Vidaur Loreto, Totorika Izarne, Montes Milagrosa, Vicente Diego, Rello Jordi, Cilla Gustavo
Critical Care Department, Donostia University Hospital-Biodonostia Health Research Institute, San Sebastian, Guipuzcoa, Spain.
CIBERES, Institute of Health Carlos III, Madrid, Spain.
Ann Intensive Care. 2019 Jul 24;9(1):86. doi: 10.1186/s13613-019-0559-y.
Information on the clinical, epidemiological and molecular characterization of human metapneumovirus in critically ill adult patients with severe community-acquired pneumonia (CAP) and the role of biomarkers identifying bacterial coinfection is scarce.
This is a retrospective epidemiological study of adult patients with hMPV severe CAP admitted to ICU during a ten-year period with admission PSI score ≥ 3.

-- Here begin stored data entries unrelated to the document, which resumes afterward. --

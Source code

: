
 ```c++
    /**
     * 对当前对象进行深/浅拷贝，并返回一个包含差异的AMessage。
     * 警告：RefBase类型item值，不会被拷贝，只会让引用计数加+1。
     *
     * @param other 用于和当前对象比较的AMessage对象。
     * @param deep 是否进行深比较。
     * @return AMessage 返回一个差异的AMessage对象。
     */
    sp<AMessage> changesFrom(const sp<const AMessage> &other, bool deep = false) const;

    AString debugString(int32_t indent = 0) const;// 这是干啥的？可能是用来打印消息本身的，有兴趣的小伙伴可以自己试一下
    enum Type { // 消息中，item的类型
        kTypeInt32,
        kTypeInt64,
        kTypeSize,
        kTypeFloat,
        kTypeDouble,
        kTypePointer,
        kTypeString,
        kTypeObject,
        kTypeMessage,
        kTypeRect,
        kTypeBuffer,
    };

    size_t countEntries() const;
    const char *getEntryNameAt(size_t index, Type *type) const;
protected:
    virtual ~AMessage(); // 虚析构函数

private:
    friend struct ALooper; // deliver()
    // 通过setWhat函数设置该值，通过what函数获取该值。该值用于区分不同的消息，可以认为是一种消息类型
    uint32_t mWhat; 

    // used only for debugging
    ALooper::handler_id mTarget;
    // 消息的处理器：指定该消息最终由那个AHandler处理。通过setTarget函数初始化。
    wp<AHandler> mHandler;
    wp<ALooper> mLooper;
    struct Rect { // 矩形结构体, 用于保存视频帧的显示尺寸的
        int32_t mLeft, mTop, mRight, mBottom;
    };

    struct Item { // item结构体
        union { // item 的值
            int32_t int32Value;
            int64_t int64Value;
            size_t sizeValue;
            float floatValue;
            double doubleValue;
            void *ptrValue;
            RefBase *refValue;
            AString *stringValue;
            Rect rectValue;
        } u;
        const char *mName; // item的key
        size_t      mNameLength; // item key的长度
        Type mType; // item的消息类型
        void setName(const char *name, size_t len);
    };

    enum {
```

The 92.8% of the 28 patients with severe CAP due to human metapneumovirus were detected during the first half of the year. Median age was 62 years and 60.7% were male. The genotyping of isolated human metapneumovirus showed group B predominance (60.7%). All patients had acute respiratory failure. Median APACHE II and SOFA score were 13 and 6.55, respectively. The 25% were coinfected with Streptococcus pneumoniae. 60.7% of the patients had shock at admission and 50% underwent mechanical ventilation. Seven patients developed ARDS, three of them younger than 60 years and without comorbidities. Mortality in ICU was 14.3%. Among survivors, ICU and hospital stay were 6.5 and 14 days, respectively. Plasma levels of procalcitonin were higher in patients with bacterial coinfection (18.2 vs 0.54; p < 0.05). The levels of C-reactive protein, however, were similar.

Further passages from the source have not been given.